Puntini luminosi andavano alla deriva, risplendevano come supernove quando le lance laser li trovavano, cadevano in una pioggia di detriti fusi… dal bianco ardente al rosso, al blu fiamma, al buio. Sol immaginò navette in fiamme, soldati Ouster e marines dell'Egemonia che morivano in un frastuono di aria risucchiata e di titanio fuso… cercò di immaginarlo… e fallì. Capì che le battaglie spaziali, i movimenti delle flotte e la caduta di imperi erano al di là della sua immaginazione, nascosti alle sue riserve di sensibilità o di comprensione. Simili cose appartenevano a Tucidide e a Tacito e a Catton e a Wu. Sol aveva conosciuto la senatrice del Mondo di Barnard, si era incontrato con lei diverse volte, quando lui e Sarai cercavano di salvare Rachel dal morbo di Merlino, ma non riusciva a immaginare la partecipazione di Feldstein alla vastità della guerra interstellare… o a qualsiasi cosa più grande dell'inaugurare un nuovo centro medico nella capitale Bussard o stringere le mani durante un raduno all'università di Crawford.

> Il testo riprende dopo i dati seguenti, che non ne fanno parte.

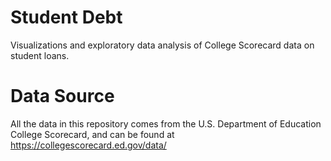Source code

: # Student Debt
Visualizations and exploratory data analysis of College Scorecard data on student loans.

# Data Source
All the data in this repository comes from the U.S. Department of Education College Scorecard, and can be found at https://collegescorecard.ed.gov/data/
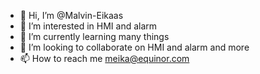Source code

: - 👋 Hi, I’m @Malvin-Eikaas
- 👀 I’m interested in HMI and alarm
- 🌱 I’m currently learning many things
- 💞️ I’m looking to collaborate on HMI and alarm and more
- 📫 How to reach me meika@equinor.com

<!---
Malvin-Eikaas/Malvin-Eikaas is a ✨ special ✨ repository because its `README.md` (this file) appears on your GitHub profile.
You can click the Preview link to take a look at your changes.
--->
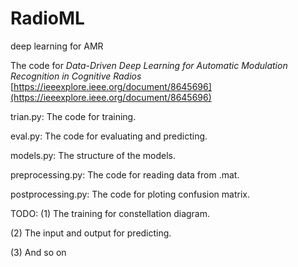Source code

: # RadioML
deep learning for AMR

The code for *Data-Driven Deep Learning for Automatic Modulation Recognition in Cognitive Radios* 
[https://ieeexplore.ieee.org/document/8645696](https://ieeexplore.ieee.org/document/8645696)

trian.py:           The code for training.

eval.py:            The code for evaluating and predicting.

models.py:          The structure of the models.

preprocessing.py:   The code for reading data from .mat.

postprocessing.py:  The code for ploting confusion matrix.



TODO:
(1) The training for constellation diagram.

(2) The input and output for predicting.

(3) And so on
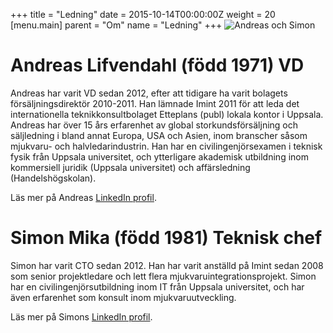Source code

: +++
title = "Ledning"
date = 2015-10-14T00:00:00Z
weight = 20
[menu.main]
parent = "Om"
name = "Ledning"
+++
![Andreas och Simon](/om/ledning/imint_management_liten.jpg)

# Andreas Lifvendahl (född 1971) VD
Andreas har varit VD sedan 2012, efter att tidigare ha varit bolagets försäljningsdirektör 2010-2011. Han lämnade Imint 2011 för att leda det internationella teknikkonsultbolaget Etteplans (publ) lokala kontor i Uppsala. Andreas har över 15 års erfarenhet av global storkundsförsäljning och säljledning i bland annat Europa, USA och Asien, inom branscher såsom mjukvaru- och halvledarindustrin. Han har en civilingenjörsexamen i teknisk fysik från Uppsala universitet, och ytterligare akademisk utbildning inom kommersiell juridik (Uppsala universitet) och affärsledning (Handelshögskolan).

Läs mer på Andreas [LinkedIn profil](http://www.linkedin.com/in/andreaslifvendahl).

# Simon Mika (född 1981) Teknisk chef
Simon har varit CTO sedan 2012. Han har varit anställd på Imint sedan 2008 som senior projektledare och lett flera mjukvaruintegrationsprojekt. Simon har en civilingenjörsutbildning inom IT från Uppsala universitet, och har även erfarenhet som konsult inom mjukvaruutveckling.

Läs mer på Simons [LinkedIn profil](http://www.linkedin.com/in/simonmika).
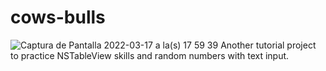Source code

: # cows-bulls
![Captura de Pantalla 2022-03-17 a la(s) 17 59 39](https://user-images.githubusercontent.com/1007041/158912702-962df8dc-6b1d-4767-ac44-8ca486b235bc.png)
Another tutorial project to practice NSTableView skills and random numbers with text input.
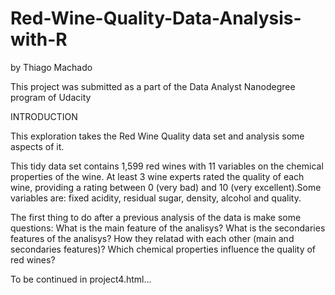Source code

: # Red-Wine-Quality-Data-Analysis-with-R
by Thiago Machado

This project was submitted as a part of the Data Analyst Nanodegree program of Udacity

INTRODUCTION

This exploration takes the Red Wine Quality data set and analysis some aspects of it.

This tidy data set contains 1,599 red wines with 11 variables on the chemical properties of the wine. At least 3 wine experts rated the quality of each wine, providing a rating between 0 (very bad) and 10 (very excellent).Some variables are: fixed acidity, residual sugar, density, alcohol and quality.

The first thing to do after a previous analysis of the data is make some questions: What is the main feature of the analisys? What is the secondaries features of the analisys? How they relatad with each other (main and secondaries features)? Which chemical properties influence the quality of red wines?

To be continued in project4.html...
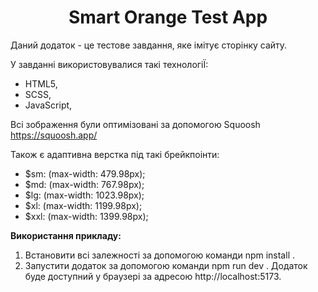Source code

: <h1 align="center">Smart Orange Test App</h1>

Даний додаток - це тестове завдання, яке імітує сторінку сайту.

У завданні використовувалися такі технологіЇ:

-   HTML5,
-   SCSS,
-   JavaScript,

Всі зображення були оптимізовані за допомогою Squoosh https://squoosh.app/

Також є адаптивна верстка під такі брейкпоінти:

-   $sm: (max-width: 479.98px);
-   $md: (max-width: 767.98px);
-   $lg: (max-width: 1023.98px);
-   $xl: (max-width: 1199.98px);
-   $xxl: (max-width: 1399.98px);

**Використання прикладу:**

1.  Встановити всі залежності за допомогою команди npm install .
2.  Запустити додаток за допомогою команди npm run dev . Додаток буде доступний
    у браузері за адресою http://localhost:5173.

Sol non aveva mai incontrato l'attuale PFE dell'Egemonia ma, come studioso, ne aveva apprezzato l'uso arguto di discorsi di figure classiche come Churchill, Lincoln, Alvarez-Temp. Ora, disteso fra le zampe della grande bestia di pietra a piangere la figlia perduta, non riusciva a immaginare che cosa ci fosse nella mente di quella donna, mentre prendeva decisioni che avrebbero salvato o condannato miliardi di persone, salvato o tradito il più grande impero della storia umana.